As an example, let's suppose that two strings "abra ka dabra"and "wave my wand"yield hash codes 100and 200respectively. Assuming the total array size is 10, both of them end up in the same bucket (100 % 10and 200 % 10). Chaining ensures that whenever you do map.get( "abra ka dabra" );, you end up with the correct value associated with the key. In the case of hash map in Java, this is done by using the equalsmethod.

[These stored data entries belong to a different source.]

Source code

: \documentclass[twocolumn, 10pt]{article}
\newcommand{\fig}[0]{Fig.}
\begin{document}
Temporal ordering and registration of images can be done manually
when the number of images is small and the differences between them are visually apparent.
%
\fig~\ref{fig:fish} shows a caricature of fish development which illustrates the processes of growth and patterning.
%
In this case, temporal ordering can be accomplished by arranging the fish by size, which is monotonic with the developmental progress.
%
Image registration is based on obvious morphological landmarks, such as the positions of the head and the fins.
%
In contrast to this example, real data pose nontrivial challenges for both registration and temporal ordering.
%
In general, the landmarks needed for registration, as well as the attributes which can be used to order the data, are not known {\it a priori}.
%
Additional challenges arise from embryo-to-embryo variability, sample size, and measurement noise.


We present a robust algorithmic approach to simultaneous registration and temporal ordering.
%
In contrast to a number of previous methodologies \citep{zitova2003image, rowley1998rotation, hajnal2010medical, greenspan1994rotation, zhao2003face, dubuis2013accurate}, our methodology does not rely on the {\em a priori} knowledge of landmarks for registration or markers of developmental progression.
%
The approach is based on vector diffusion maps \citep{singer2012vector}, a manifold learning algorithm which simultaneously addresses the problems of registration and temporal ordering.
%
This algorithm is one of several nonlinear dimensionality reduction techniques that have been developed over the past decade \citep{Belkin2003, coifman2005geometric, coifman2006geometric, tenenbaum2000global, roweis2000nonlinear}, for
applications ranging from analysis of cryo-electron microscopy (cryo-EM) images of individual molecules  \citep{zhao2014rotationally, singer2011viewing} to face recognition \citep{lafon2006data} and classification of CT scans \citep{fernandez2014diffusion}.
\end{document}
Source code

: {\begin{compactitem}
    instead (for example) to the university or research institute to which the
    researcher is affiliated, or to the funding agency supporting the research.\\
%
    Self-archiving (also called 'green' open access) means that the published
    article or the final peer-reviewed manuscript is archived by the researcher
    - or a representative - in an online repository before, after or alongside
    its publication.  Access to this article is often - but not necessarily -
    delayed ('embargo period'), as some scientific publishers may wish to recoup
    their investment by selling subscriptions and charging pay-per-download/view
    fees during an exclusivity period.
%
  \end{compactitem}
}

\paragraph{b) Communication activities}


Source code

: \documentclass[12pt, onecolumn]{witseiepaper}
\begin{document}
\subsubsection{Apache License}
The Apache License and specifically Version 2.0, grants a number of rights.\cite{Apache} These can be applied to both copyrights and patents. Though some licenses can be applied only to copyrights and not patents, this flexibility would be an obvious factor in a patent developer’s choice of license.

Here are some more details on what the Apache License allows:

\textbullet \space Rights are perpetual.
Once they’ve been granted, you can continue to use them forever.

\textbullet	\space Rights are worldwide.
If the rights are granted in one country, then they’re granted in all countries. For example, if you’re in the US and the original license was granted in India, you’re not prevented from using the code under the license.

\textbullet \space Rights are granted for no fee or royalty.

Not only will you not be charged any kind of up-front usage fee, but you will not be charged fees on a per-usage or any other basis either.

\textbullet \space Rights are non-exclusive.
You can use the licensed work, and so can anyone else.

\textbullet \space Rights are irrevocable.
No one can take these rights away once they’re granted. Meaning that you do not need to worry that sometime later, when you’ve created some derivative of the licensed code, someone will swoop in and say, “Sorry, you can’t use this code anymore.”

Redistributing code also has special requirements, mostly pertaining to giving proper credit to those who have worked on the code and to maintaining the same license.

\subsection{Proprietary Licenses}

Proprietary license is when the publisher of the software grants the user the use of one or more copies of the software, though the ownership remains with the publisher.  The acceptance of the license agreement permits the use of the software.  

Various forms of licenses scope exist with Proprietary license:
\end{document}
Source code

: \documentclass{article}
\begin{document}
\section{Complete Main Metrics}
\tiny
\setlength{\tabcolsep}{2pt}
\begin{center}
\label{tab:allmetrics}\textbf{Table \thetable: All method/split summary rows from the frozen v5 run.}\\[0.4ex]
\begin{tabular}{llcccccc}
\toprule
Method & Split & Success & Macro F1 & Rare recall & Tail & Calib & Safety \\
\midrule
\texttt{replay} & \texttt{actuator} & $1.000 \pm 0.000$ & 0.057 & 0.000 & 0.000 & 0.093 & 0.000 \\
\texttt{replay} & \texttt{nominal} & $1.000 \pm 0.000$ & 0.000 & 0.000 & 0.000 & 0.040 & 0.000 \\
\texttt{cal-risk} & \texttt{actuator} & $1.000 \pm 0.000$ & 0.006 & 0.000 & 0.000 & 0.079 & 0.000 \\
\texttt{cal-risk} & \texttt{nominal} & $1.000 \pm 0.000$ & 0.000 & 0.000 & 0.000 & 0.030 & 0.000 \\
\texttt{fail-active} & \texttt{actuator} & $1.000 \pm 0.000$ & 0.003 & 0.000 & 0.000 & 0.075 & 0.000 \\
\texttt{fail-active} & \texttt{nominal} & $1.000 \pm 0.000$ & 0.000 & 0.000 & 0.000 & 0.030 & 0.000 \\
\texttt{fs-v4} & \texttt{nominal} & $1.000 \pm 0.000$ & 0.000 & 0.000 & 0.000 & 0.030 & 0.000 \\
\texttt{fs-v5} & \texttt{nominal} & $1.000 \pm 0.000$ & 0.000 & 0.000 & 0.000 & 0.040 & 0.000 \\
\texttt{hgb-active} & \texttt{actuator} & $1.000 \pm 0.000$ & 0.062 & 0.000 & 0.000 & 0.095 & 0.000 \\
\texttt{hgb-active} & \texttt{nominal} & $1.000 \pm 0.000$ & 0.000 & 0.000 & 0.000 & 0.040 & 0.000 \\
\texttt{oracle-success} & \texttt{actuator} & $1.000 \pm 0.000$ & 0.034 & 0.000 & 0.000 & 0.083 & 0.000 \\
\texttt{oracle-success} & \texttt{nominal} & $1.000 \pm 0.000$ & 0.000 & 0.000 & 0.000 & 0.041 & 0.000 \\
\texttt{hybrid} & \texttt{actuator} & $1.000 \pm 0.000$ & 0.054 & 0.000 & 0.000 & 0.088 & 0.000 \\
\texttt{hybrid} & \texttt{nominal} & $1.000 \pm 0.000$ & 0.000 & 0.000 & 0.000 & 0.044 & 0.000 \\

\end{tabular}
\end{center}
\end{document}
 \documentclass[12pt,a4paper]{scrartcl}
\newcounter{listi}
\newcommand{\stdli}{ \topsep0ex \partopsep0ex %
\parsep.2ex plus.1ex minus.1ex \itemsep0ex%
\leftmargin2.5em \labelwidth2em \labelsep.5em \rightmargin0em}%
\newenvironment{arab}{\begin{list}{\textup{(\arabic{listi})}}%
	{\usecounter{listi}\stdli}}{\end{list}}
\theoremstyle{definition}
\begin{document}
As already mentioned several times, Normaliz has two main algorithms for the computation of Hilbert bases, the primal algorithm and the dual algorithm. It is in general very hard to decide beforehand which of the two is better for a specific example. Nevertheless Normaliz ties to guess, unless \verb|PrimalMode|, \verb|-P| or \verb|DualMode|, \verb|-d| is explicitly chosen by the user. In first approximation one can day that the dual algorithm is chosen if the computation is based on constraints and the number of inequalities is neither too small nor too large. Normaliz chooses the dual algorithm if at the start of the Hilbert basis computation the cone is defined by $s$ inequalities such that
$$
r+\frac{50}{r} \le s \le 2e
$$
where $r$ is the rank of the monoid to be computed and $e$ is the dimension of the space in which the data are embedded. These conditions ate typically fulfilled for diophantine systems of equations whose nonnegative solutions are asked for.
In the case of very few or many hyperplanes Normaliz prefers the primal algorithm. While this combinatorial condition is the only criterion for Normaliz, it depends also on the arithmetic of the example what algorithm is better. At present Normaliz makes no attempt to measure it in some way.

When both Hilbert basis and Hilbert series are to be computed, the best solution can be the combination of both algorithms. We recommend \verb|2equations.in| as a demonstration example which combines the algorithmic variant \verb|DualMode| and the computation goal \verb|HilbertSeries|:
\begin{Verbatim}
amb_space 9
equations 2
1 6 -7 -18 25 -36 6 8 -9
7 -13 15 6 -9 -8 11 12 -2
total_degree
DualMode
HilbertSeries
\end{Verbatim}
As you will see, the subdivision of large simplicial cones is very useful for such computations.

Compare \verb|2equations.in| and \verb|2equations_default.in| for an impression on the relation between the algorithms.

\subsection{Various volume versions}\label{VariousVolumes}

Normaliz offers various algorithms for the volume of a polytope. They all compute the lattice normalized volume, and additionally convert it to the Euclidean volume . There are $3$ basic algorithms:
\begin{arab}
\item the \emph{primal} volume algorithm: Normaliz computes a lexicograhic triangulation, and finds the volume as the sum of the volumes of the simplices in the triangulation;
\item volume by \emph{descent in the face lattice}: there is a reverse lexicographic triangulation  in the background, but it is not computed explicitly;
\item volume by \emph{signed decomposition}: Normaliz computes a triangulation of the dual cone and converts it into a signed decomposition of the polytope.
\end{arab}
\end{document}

作为一个例子，让我们假设两个字符串"abra ka dabra"和"wave my wand"产量哈希码100和200分别。假设总数组大小为 10，它们最终都在同一个桶中（100 % 10和200 % 10）。链接确保无论何时执行map.get( "abra ka dabra" );，最终都会得到与键关联的正确值。在 Java 中的哈希映射的情况下，这是通过使用equals方法来完成的。

There is no collision in your example. You use the same key, so the old value gets replaced with the new one. Now, if you used two keys that map to the same hash code, then you'd have a collision. But even in that case, HashMap would replace your value! If you want the values to be chained in case of a collision, you have to do it yourself, e.g. by using a list as a value.

您的示例中没有碰撞。您使用相同的键，因此旧值会被新值替换。现在，如果您使用映射到相同哈希码的两个键，则会发生冲突。但即使在这种情况下，HashMap 也会替换您的值！如果您希望在发生碰撞时链接值，您必须自己完成，例如使用列表作为值。

It isn't defined to do so. In order to achieve this functionality, you need to create a map that maps keys to lists of values:

它没有被定义为这样做。为了实现此功能，您需要创建一个映射，将键映射到值列表：

Map<Foo, List<Bar>> myMap;

Or, you could use the Multimap from google collections / guava libraries

或者，您可以使用google collections/guava 库中的 Multimap

It could have formed a linked list, indeed. It's just that Mapcontract requires it to replace the entry:

它确实可以形成一个链表。只是Map合同要求它替换条目：

V put(K key, V value)

Associates the specified value with the specified key in this map (optional operation). If the map previously contained a mapping for the key, the old value is replaced by the specified value. (A map m is said to contain a mapping for a key k if and only if m.containsKey(k) would return true.)

V put(K key, V value)

将指定值与此映射中的指定键相关联（可选操作）。如果映射先前包含键的映射，则旧值将替换为指定值。（当且仅当 m.containsKey(k) 返回 true 时，才称映射 m 包含键 k 的映射。）

http://docs.oracle.com/javase/6/docs/api/java/util/Map.html

http://docs.oracle.com/javase/6/docs/api/java/util/Map.html

For a map to store lists of values, it'd need to be a Multimap. Here's Google's: http://google-collections.googlecode.com/svn/trunk/javadoc/com/google/common/collect/Multimap.html

对于存储值列表的映射，它需要是一个Multimap. 这是谷歌的：http: //google-collections.googlecode.com/svn/trunk/javadoc/com/google/common/collect/Multimap.html

A collection similar to a Map, but which may associate multiple values with a single key. If you call put(K, V) twice, with the same key but different values, the multimap contains mappings from the key to both values.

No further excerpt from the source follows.